Today, I couldn't survive professionally without my MacBook, our home computer is a 17" lamp-shade iMac and I really like the music on my 80-gig iPod (and for some reason, this fact fills me with surprised delight). It is only by main force of will that I've managed to refrain from putting one of those discreet white Apple logos on the rear window of my conservative black Buick.

I'd already have an iPhone but, alas, the folks that provide exclusive cellular service for it isn't kind to the part of the world where I live. Their signal's spotty out here in the hinterlands of Milam County.

So, I deal with it. No iPhone for now. Maybe later. But I wonder if anyone else sees the irony in this ... that the average Wal-Mart shopper will soon have easy access to one of the coolest personal computers ever made (if you wonder what I might think of that, see the immediately previous post).

Friday, December 5, 2008

Wal-Mart shoppers

I am not a Wal-Mart shopper. In fact, except for our nine-month exile in Marble Falls, I've pretty much stayed away from Wally World and that's hard to do in our part of the country.

So, I wasn't close to a Wal-Mart last week when a contract employee at a Long Island store was trampled to death after he opened the doors to a tidal surge of Black Friday shoppers.
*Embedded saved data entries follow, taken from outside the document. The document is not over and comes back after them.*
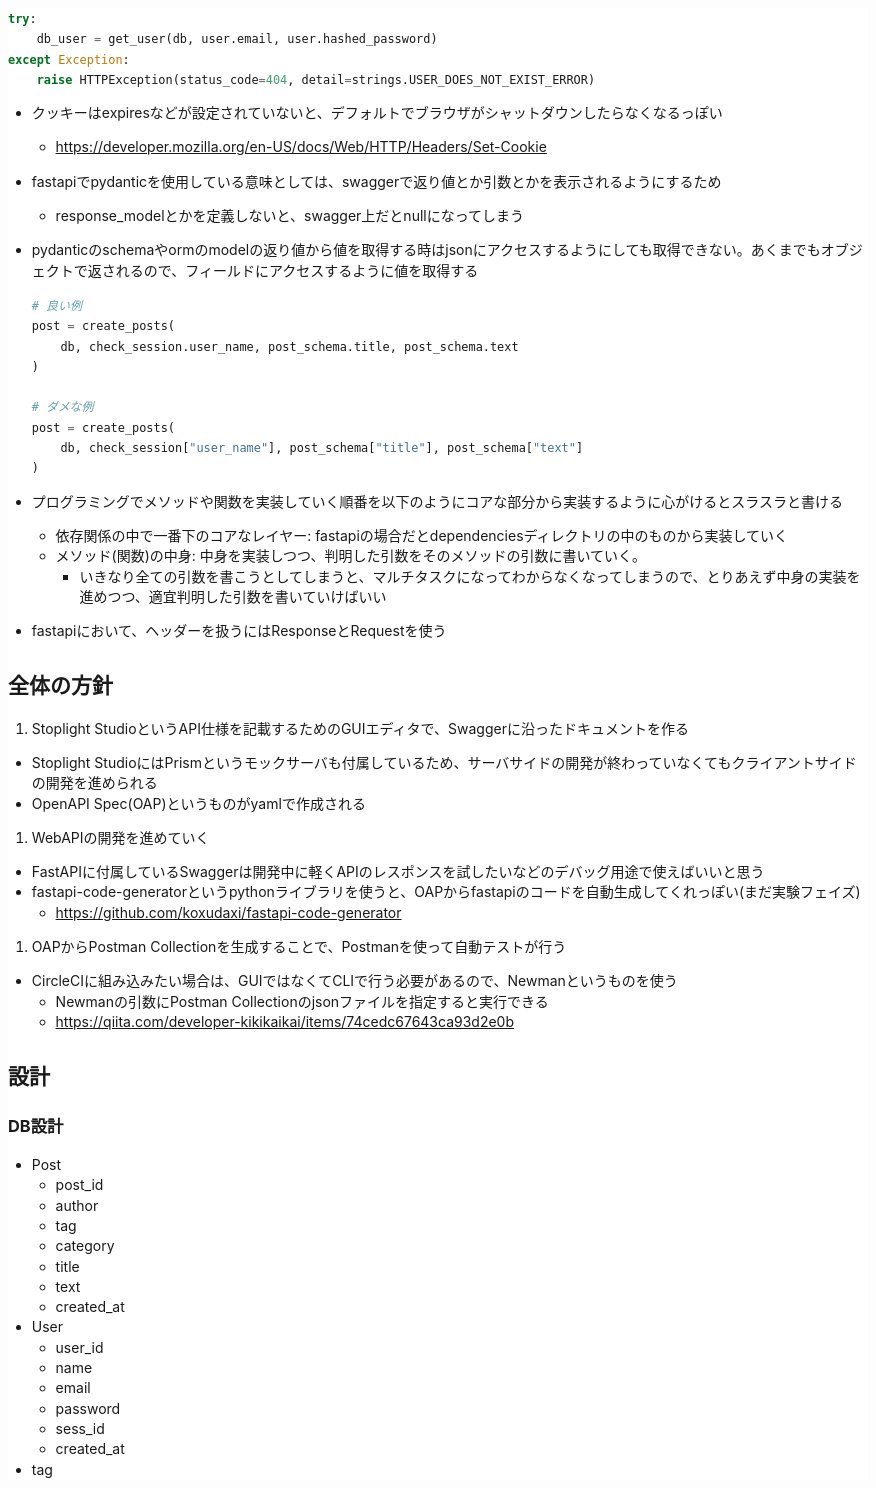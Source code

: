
   ```python
  try:
      db_user = get_user(db, user.email, user.hashed_password)
  except Exception:
      raise HTTPException(status_code=404, detail=strings.USER_DOES_NOT_EXIST_ERROR)
  ```

- クッキーはexpiresなどが設定されていないと、デフォルトでブラウザがシャットダウンしたらなくなるっぽい
  - https://developer.mozilla.org/en-US/docs/Web/HTTP/Headers/Set-Cookie
- fastapiでpydanticを使用している意味としては、swaggerで返り値とか引数とかを表示されるようにするため
  - response_modelとかを定義しないと、swagger上だとnullになってしまう
- pydanticのschemaやormのmodelの返り値から値を取得する時はjsonにアクセスするようにしても取得できない。あくまでもオブジェクトで返されるので、フィールドにアクセスするように値を取得する

  ```python
  # 良い例
  post = create_posts(
      db, check_session.user_name, post_schema.title, post_schema.text
  )

  # ダメな例
  post = create_posts(
      db, check_session["user_name"], post_schema["title"], post_schema["text"]
  )  
  ```

- プログラミングでメソッドや関数を実装していく順番を以下のようにコアな部分から実装するように心がけるとスラスラと書ける
  - 依存関係の中で一番下のコアなレイヤー: fastapiの場合だとdependenciesディレクトリの中のものから実装していく
  - メソッド(関数)の中身: 中身を実装しつつ、判明した引数をそのメソッドの引数に書いていく。
    - いきなり全ての引数を書こうとしてしまうと、マルチタスクになってわからなくなってしまうので、とりあえず中身の実装を進めつつ、適宜判明した引数を書いていけばいい

- fastapiにおいて、ヘッダーを扱うにはResponseとRequestを使う

## 全体の方針
1. Stoplight StudioというAPI仕様を記載するためのGUIエディタで、Swaggerに沿ったドキュメントを作る
  - Stoplight StudioにはPrismというモックサーバも付属しているため、サーバサイドの開発が終わっていなくてもクライアントサイドの開発を進められる
  - OpenAPI Spec(OAP)というものがyamlで作成される
1. WebAPIの開発を進めていく
  - FastAPIに付属しているSwaggerは開発中に軽くAPIのレスポンスを試したいなどのデバッグ用途で使えばいいと思う
  - fastapi-code-generatorというpythonライブラリを使うと、OAPからfastapiのコードを自動生成してくれっぽい(まだ実験フェイズ)
    - https://github.com/koxudaxi/fastapi-code-generator
1. OAPからPostman Collectionを生成することで、Postmanを使って自動テストが行う
  - CircleCIに組み込みたい場合は、GUIではなくてCLIで行う必要があるので、Newmanというものを使う
    - Newmanの引数にPostman Collectionのjsonファイルを指定すると実行できる
    - https://qiita.com/developer-kikikaikai/items/74cedc67643ca93d2e0b

## 設計

### DB設計
- Post
  - post_id
  - author
  - tag
  - category
  - title
  - text
  - created_at
- User
  - user_id
  - name
  - email
  - password
  - sess_id
  - created_at
- tag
And here I thought the South had a monopoly on that sort of Wal-Mart crowd.

It's not that I don't like shopping in big, soul-sucking steel boxes. After all, I braved the Black Friday crowds in search of a bargain on an elusive 37" flat screen LCD HiDef television. While I love to shop for electronics, I really don't like those kinds of intense, high stakes shopping excursions.
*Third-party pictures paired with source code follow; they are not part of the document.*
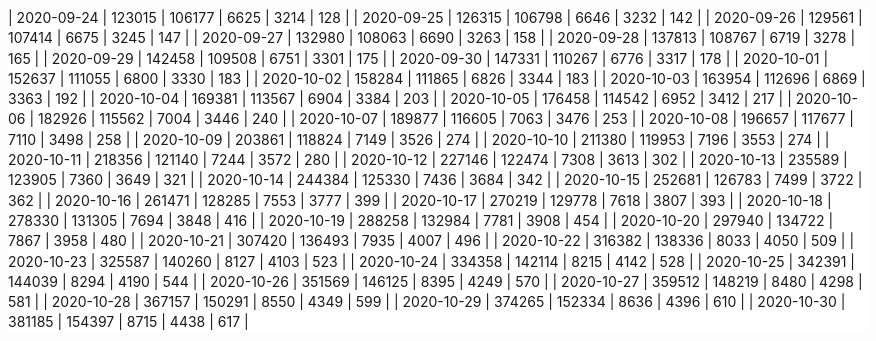 | 2020-09-24 | 123015 | 106177 | 6625 | 3214 | 128 |
| 2020-09-25 | 126315 | 106798 | 6646 | 3232 | 142 |
| 2020-09-26 | 129561 | 107414 | 6675 | 3245 | 147 |
| 2020-09-27 | 132980 | 108063 | 6690 | 3263 | 158 |
| 2020-09-28 | 137813 | 108767 | 6719 | 3278 | 165 |
| 2020-09-29 | 142458 | 109508 | 6751 | 3301 | 175 |
| 2020-09-30 | 147331 | 110267 | 6776 | 3317 | 178 |
| 2020-10-01 | 152637 | 111055 | 6800 | 3330 | 183 |
| 2020-10-02 | 158284 | 111865 | 6826 | 3344 | 183 |
| 2020-10-03 | 163954 | 112696 | 6869 | 3363 | 192 |
| 2020-10-04 | 169381 | 113567 | 6904 | 3384 | 203 |
| 2020-10-05 | 176458 | 114542 | 6952 | 3412 | 217 |
| 2020-10-06 | 182926 | 115562 | 7004 | 3446 | 240 |
| 2020-10-07 | 189877 | 116605 | 7063 | 3476 | 253 |
| 2020-10-08 | 196657 | 117677 | 7110 | 3498 | 258 |
| 2020-10-09 | 203861 | 118824 | 7149 | 3526 | 274 |
| 2020-10-10 | 211380 | 119953 | 7196 | 3553 | 274 |
| 2020-10-11 | 218356 | 121140 | 7244 | 3572 | 280 |
| 2020-10-12 | 227146 | 122474 | 7308 | 3613 | 302 |
| 2020-10-13 | 235589 | 123905 | 7360 | 3649 | 321 |
| 2020-10-14 | 244384 | 125330 | 7436 | 3684 | 342 |
| 2020-10-15 | 252681 | 126783 | 7499 | 3722 | 362 |
| 2020-10-16 | 261471 | 128285 | 7553 | 3777 | 399 |
| 2020-10-17 | 270219 | 129778 | 7618 | 3807 | 393 |
| 2020-10-18 | 278330 | 131305 | 7694 | 3848 | 416 |
| 2020-10-19 | 288258 | 132984 | 7781 | 3908 | 454 |
| 2020-10-20 | 297940 | 134722 | 7867 | 3958 | 480 |
| 2020-10-21 | 307420 | 136493 | 7935 | 4007 | 496 |
| 2020-10-22 | 316382 | 138336 | 8033 | 4050 | 509 |
| 2020-10-23 | 325587 | 140260 | 8127 | 4103 | 523 |
| 2020-10-24 | 334358 | 142114 | 8215 | 4142 | 528 |
| 2020-10-25 | 342391 | 144039 | 8294 | 4190 | 544 |
| 2020-10-26 | 351569 | 146125 | 8395 | 4249 | 570 |
| 2020-10-27 | 359512 | 148219 | 8480 | 4298 | 581 |
| 2020-10-28 | 367157 | 150291 | 8550 | 4349 | 599 |
| 2020-10-29 | 374265 | 152334 | 8636 | 4396 | 610 |
| 2020-10-30 | 381185 | 154397 | 8715 | 4438 | 617 |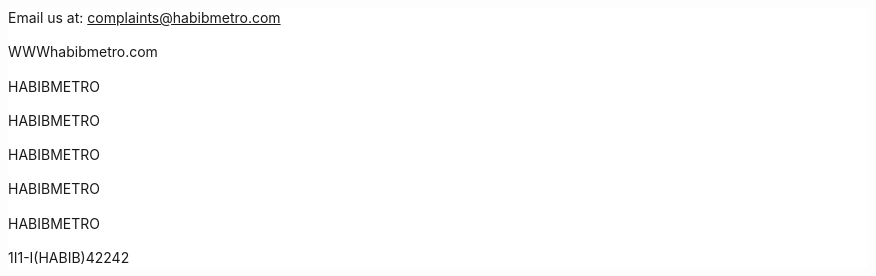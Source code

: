 Email us at: complaints@habibmetro.com

WWWhabibmetro.com

HABIBMETRO

HABIBMETRO

HABIBMETRO

HABIBMETRO

HABIBMETRO

1I1-I(HABIB)42242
I tracked down that tv to Best Buy, a big, soul-sucking steel box. Saved 200 bucks on that sucker and I'll probably go back for the BlueRay thingy and the home theater system every large, flat-screen tv machine screams for (yes, I can hear it screaming -- in perfect counterpoint to the voices in my head -- and it wants digital sound ... ).

So, no, it's not Wal-Mart's big, soul-sucking steel box. It's that I'm politically, economically and morally opposed to Wal-Mart and have been for for a dozen years or so, long before Black Friday became a blood sport for intrepid Wal-Mart shoppers.
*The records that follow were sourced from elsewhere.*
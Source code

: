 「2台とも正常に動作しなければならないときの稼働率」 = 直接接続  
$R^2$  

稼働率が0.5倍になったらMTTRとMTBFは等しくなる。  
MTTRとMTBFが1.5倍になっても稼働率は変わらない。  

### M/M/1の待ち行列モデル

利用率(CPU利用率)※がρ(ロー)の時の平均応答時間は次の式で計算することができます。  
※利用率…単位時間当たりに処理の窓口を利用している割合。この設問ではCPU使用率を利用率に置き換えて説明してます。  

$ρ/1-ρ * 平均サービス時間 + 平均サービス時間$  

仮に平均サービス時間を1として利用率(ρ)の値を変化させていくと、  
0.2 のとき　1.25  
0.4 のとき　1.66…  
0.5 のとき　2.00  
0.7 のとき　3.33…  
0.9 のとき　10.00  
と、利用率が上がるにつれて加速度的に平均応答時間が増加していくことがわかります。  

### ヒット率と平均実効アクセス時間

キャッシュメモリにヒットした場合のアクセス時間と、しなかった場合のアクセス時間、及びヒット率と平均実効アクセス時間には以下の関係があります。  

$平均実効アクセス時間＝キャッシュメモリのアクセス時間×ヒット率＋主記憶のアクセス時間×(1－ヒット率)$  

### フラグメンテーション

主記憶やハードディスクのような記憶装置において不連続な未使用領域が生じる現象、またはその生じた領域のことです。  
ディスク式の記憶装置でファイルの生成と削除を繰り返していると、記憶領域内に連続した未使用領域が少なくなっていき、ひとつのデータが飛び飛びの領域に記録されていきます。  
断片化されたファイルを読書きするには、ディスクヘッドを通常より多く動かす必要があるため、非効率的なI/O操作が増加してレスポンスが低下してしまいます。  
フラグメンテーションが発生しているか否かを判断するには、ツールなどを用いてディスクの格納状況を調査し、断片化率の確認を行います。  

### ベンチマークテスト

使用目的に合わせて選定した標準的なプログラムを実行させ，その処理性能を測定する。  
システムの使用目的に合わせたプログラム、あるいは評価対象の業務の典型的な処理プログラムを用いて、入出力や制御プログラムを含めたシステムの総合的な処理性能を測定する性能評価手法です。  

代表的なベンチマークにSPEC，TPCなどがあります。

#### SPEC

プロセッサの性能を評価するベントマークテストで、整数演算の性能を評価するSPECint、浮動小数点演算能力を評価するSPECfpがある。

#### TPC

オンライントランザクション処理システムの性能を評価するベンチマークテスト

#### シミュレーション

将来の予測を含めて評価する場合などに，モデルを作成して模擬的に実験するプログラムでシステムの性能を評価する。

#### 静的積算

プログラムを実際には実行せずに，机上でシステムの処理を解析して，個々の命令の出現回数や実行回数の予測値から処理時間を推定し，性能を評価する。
Given my background as a publisher of small, weekly newspapers, I could sing chorus after chorus on the evils of Wally World. It destroys local, mom-and-pop businesses, it drives down the cost of labor, most of its employees are on welfare, it imports most of its cheap, shoddy merchandise from China*, will not seriously advertise in local newspapers (a deadly sin, in my book).

Well, as I said, I could go on. And on. And on. But I won't.

But I do wonder this ... not about Wal-Mart but about what happened this Black Friday past and what it says about us. The poor fella in Long Island wasn't the only shopping-related fatality that day. There was at least one other and a dozen or so reported injuries.

Will the reporting on future Black Fridays include a death toll? Is this destined to become our uniquely American version of soccer game riots? This is only the second or third Black Friday I've been involved with (well, as a consumer, that is) and I found the experience less than satisfying. Except for the part about saving 200 bucks. That was satisfying.

Much like I avoid Wal-Mart, I think I will avoid Black Friday in the future. It seems to speak to a dank, dark part of the American psyche that is best left to the professionals like Stephen King to write about. Stephen King scares me so I'll not be seeing you in the soul-sucking steel box next Black Friday.

Unless I can save 200 bucks ... in which case, I'm there!


(*Wait a minute ... considering how much we've borrowed from the Chinese ... and how much Wal-Mart buys from them, does that mean Wal-Mart is the new General Motors [as in "What's Good for Wal-Mart is Good For America]? oh, shit, oh dear ... I"ll have to explore THAT pernicious concept in another post ... shudder.)

Wednesday, November 26, 2008

lolfed




I stole this from Paul Krugman's blog. Too funny, in a sad sort of way. guess you either laugh or you cry ...

but, as Krugman said, cats are cuter.